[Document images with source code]
::::
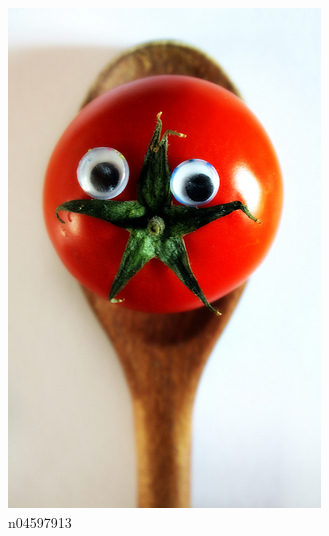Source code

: \documentclass[11pt, a4paper]{article}
\begin{document}
\begin{figure}[htb]
    \begin{subfigure}[b]{0.30\textwidth}
    		\centering
        \includegraphics[width=\textwidth]{imagenet/examples/n04597913_10021.JPEG}
        \caption{n04597913}
        \label{fig:imagenet-examples-4}
    \end{subfigure}
    ~ %
    \begin{subfigure}[b]{0.30\textwidth}
    		\centering

\end{subfigure}
\end{figure}
\end{document}
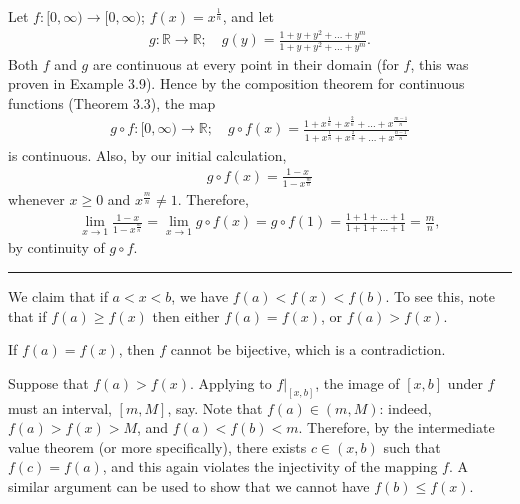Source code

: \documentclass[letterpaper,10pt,english]{jupyterBook}
\begin{document}
Let \(f:[0,\infty)\to[0,\infty)\); \(f(x)=x^{\frac{1}{n}}\), and let
\begin{equation*}
\begin{split}
g:\mathbb{R}\to\mathbb{R};\hspace{1em} g(y)=\frac{1+y+y^2+\ldots+y^m}{1+y+y^2+\ldots+y^m}.
\end{split}
\end{equation*}
\sphinxAtStartPar
Both \(f\) and \(g\) are continuous at every point in their domain (for \(f\), this was proven in Example 3.9). Hence by the composition theorem for continuous functions (Theorem 3.3), the map
\begin{equation*}
\begin{split}
g\circ f:[0,\infty)\to\mathbb{R}; \hspace{1em} g\circ f(x) = \frac{1+x^{\frac{1}{n}}+x^{\frac{2}{n}}+\ldots+x^{\frac{m-1}{n}}}{1+x^{\frac{1}{n}}+x^{\frac{2}{n}}+\ldots+x^{\frac{n-1}{n}}}
\end{split}
\end{equation*}
\sphinxAtStartPar
is continuous. Also, by our initial calculation,
\begin{equation*}
\begin{split}
g\circ f(x) = \frac{1 - x}{1 - x^{\frac{m}{n}}}
\end{split}
\end{equation*}
\sphinxAtStartPar
whenever \(x\geq 0\) and \(x^{\frac{m}{n}}\neq 1\). Therefore,
\begin{equation*}
\begin{split}
\lim_{x\rightarrow 1}\frac{1 - x}{1 - x^{\frac{m}{n}}} = \lim_{x\rightarrow 1}g\circ f(x) = g\circ f(1) = \frac{1+1+\ldots+1}{1+1+\ldots+1} = \frac{m}{n},
\end{split}
\end{equation*}
\sphinxAtStartPar
by continuity of \(g\circ f\).


\bigskip\hrule\bigskip


\sphinxAtStartPar
{\hyperref[\detokenize{Problems:id34}]{}} We claim that if \(a < x < b\), we have \(f(a) < f(x) < f(b)\). To see this, note that if \(f(a) \geq f(x)\) then either \(f(a) = f(x)\), or \(f(a) > f(x)\).

If \(f(a)=f(x)\), then \(f\) cannot be bijective, which is a contradiction.

Suppose that \(f(a)>f(x)\). Applying  to \(f|_{[x,b]}\), the image of \([x,b]\) under \(f\) must an interval, \([m,M]\), say. Note that \(f(a)\in(m,M)\): indeed, \(f(a)>f(x)>M\), and \(f(a)<f(b)<m\). Therefore, by the intermediate value theorem (or  more specifically), there exists \(c \in (x, b)\) such that \(f(c) = f(a)\), and this again violates the injectivity of the mapping \(f\). A similar argument can be used to show that we cannot have \(f(b) \leq f(x)\).
\end{document}
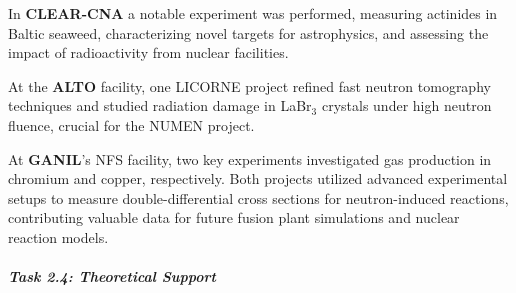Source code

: In \textbf{CLEAR-CNA} a notable experiment was performed, measuring actinides in Baltic seaweed, characterizing novel targets for astrophysics, and assessing the impact of radioactivity from nuclear facilities. 

At the \textbf{ALTO} facility, one LICORNE project refined fast neutron tomography techniques and studied radiation damage in LaBr$_{3}$ crystals under high neutron fluence, crucial for the NUMEN project. 

At \textbf{GANIL}'s NFS facility, two key experiments investigated gas production in chromium and copper, respectively. Both projects utilized advanced experimental setups to measure double-differential cross sections for neutron-induced reactions, contributing valuable data for future fusion plant simulations and nuclear reaction models.

\subparagraph{Task 2.4: Theoretical Support} \mbox{}

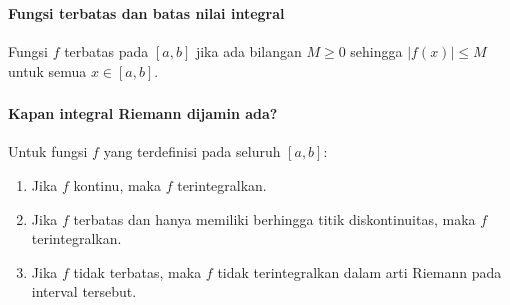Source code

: \documentclass{../../kalkulus-ppt}
\begin{document}
\begin{frame}
\frametitle{\insertsection}
\framesubtitle{Fungsi terbatas dan batas nilai integral}

\begin{definisi}
Fungsi $f$ terbatas pada $[a,b]$ jika ada bilangan $M\ge0$ sehingga $|f(x)|\le M$ untuk semua $x\in[a,b]$.
\end{definisi}
\end{frame}

\begin{frame}
\frametitle{\insertsection}
\framesubtitle{Kapan integral Riemann dijamin ada?}

\begin{teorema}
Untuk fungsi $f$ yang terdefinisi pada seluruh $[a,b]$:
\begin{enumerate}
\item Jika $f$ kontinu, maka $f$ terintegralkan.
\item Jika $f$ terbatas dan hanya memiliki berhingga titik diskontinuitas, maka $f$ terintegralkan.
\item Jika $f$ tidak terbatas, maka $f$ tidak terintegralkan dalam arti Riemann pada interval tersebut.
\end{enumerate}
\end{teorema}
\end{frame}
\end{document}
::::
Work order
Beginning with the line above that contains "Both \(f\) and" and ending with the line that contains "the NUMEN project.", quote each line exactly, keeping out the pictures.

Completed task
Both \(f\) and \(g\) are continuous at every point in their domain (for \(f\), this was proven in Example 3.9). Hence by the composition theorem for continuous functions (Theorem 3.3), the map
\begin{equation*}
\begin{split}
g\circ f:[0,\infty)\to\mathbb{R}; \hspace{1em} g\circ f(x) = \frac{1+x^{\frac{1}{n}}+x^{\frac{2}{n}}+\ldots+x^{\frac{m-1}{n}}}{1+x^{\frac{1}{n}}+x^{\frac{2}{n}}+\ldots+x^{\frac{n-1}{n}}}
\end{split}
\end{equation*}
\sphinxAtStartPar
is continuous. Also, by our initial calculation,
\begin{equation*}
\begin{split}
g\circ f(x) = \frac{1 - x}{1 - x^{\frac{m}{n}}}
\end{split}
\end{equation*}
\sphinxAtStartPar
whenever \(x\geq 0\) and \(x^{\frac{m}{n}}\neq 1\). Therefore,
\begin{equation*}
\begin{split}
\lim_{x\rightarrow 1}\frac{1 - x}{1 - x^{\frac{m}{n}}} = \lim_{x\rightarrow 1}g\circ f(x) = g\circ f(1) = \frac{1+1+\ldots+1}{1+1+\ldots+1} = \frac{m}{n},
\end{split}
\end{equation*}
\sphinxAtStartPar
by continuity of \(g\circ f\).


\bigskip\hrule\bigskip


\sphinxAtStartPar
{\hyperref[\detokenize{Problems:id34}]{}} We claim that if \(a < x < b\), we have \(f(a) < f(x) < f(b)\). To see this, note that if \(f(a) \geq f(x)\) then either \(f(a) = f(x)\), or \(f(a) > f(x)\).

If \(f(a)=f(x)\), then \(f\) cannot be bijective, which is a contradiction.

Suppose that \(f(a)>f(x)\). Applying  to \(f|_{[x,b]}\), the image of \([x,b]\) under \(f\) must an interval, \([m,M]\), say. Note that \(f(a)\in(m,M)\): indeed, \(f(a)>f(x)>M\), and \(f(a)<f(b)<m\). Therefore, by the intermediate value theorem (or  more specifically), there exists \(c \in (x, b)\) such that \(f(c) = f(a)\), and this again violates the injectivity of the mapping \(f\). A similar argument can be used to show that we cannot have \(f(b) \leq f(x)\).
\end{document}
Source code

: In \textbf{CLEAR-CNA} a notable experiment was performed, measuring actinides in Baltic seaweed, characterizing novel targets for astrophysics, and assessing the impact of radioactivity from nuclear facilities. 

At the \textbf{ALTO} facility, one LICORNE project refined fast neutron tomography techniques and studied radiation damage in LaBr$_{3}$ crystals under high neutron fluence, crucial for the NUMEN project. 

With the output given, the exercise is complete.